- _WHAT TO PRODUCE_: Would you work out how many of the lines below hold "first" and reply with nothing but the number?

- _EXCERPTED DATA_:
↓

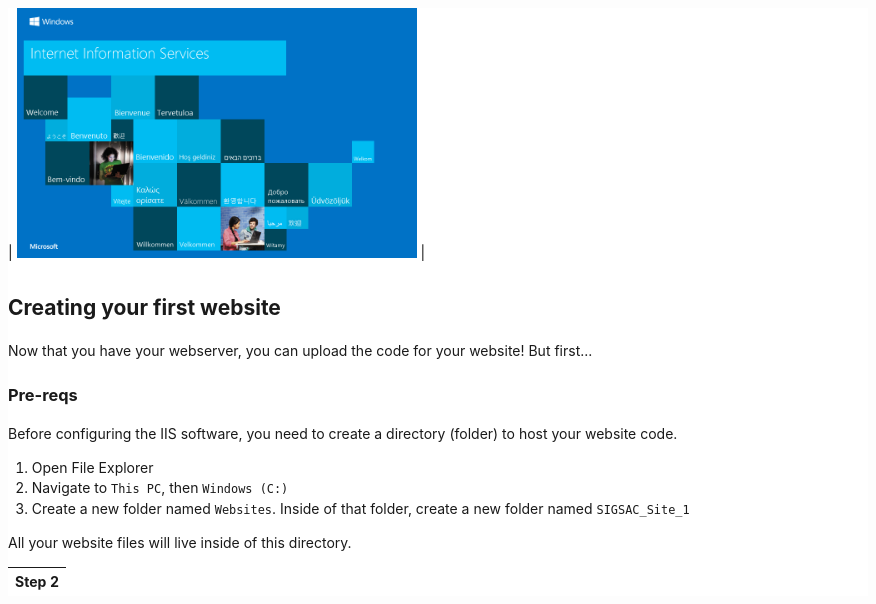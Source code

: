 | <img src="assets/images/iisstart.png" width="400"> |



## **Creating your first website**
Now that you have your webserver, you can upload the code for your website! But first...

### Pre-reqs
Before configuring the IIS software, you need to create a directory (folder) to host your website code.

1. Open File Explorer
2. Navigate to `This PC`, then `Windows (C:)`
3. Create a new folder named `Websites`. Inside of that folder, create a new folder named `SIGSAC_Site_1`

All your website files will live inside of this directory.

| Step 2 |
| :-: |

↑

- _EXERCISE RESPONSE_: 2